Dataset excerpts:
^^^^^^^^^^^^^^^^
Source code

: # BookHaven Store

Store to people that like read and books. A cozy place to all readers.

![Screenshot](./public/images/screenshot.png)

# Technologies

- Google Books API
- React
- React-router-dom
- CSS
^^^^^^^^^^^^^^^^
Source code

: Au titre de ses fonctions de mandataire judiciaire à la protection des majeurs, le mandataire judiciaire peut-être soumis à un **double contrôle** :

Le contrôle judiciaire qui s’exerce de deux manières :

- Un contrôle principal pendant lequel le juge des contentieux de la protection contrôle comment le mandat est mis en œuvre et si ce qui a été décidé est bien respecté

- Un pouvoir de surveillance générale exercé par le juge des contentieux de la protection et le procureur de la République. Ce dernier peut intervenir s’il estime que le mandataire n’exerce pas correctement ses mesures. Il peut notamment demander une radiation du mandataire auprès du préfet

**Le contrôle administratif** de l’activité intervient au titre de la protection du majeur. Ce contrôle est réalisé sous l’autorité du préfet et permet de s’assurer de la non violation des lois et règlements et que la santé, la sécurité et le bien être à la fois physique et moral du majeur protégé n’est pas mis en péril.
^^^^^^^^^^^^^^^^
Lines with the word "Store": copy each one from the data above.

• Task solution:
: # BookHaven Store
Store to people that like read and books. A cozy place to all readers.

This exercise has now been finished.